• **BRIEF**
The word "begin" marks the lines to find; copy every such line from the data below.
--- DATASET RECORDS ---
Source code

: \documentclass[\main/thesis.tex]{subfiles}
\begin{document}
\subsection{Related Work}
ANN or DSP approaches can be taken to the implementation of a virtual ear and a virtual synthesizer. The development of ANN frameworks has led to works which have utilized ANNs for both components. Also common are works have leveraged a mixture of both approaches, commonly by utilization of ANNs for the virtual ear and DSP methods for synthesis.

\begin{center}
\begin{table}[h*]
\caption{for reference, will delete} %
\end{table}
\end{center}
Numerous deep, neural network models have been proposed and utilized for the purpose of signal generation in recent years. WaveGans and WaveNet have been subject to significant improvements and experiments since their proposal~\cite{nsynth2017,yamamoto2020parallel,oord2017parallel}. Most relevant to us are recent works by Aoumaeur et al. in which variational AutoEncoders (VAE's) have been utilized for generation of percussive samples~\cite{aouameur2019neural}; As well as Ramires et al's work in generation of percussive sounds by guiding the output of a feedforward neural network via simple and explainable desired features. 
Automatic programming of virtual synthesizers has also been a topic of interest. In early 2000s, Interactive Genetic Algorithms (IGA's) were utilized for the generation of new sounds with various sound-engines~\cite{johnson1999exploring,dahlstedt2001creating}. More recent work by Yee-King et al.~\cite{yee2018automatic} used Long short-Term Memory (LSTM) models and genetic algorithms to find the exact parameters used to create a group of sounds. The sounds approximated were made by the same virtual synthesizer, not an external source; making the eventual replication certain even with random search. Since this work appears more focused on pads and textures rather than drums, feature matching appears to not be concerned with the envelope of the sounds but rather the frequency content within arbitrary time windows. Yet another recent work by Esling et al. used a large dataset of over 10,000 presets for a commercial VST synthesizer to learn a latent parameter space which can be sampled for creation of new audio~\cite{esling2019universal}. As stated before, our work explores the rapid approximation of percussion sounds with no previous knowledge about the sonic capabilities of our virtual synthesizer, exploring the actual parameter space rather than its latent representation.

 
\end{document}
---
• **RESULT**
\begin{document}
\begin{center}
\begin{table}[h*]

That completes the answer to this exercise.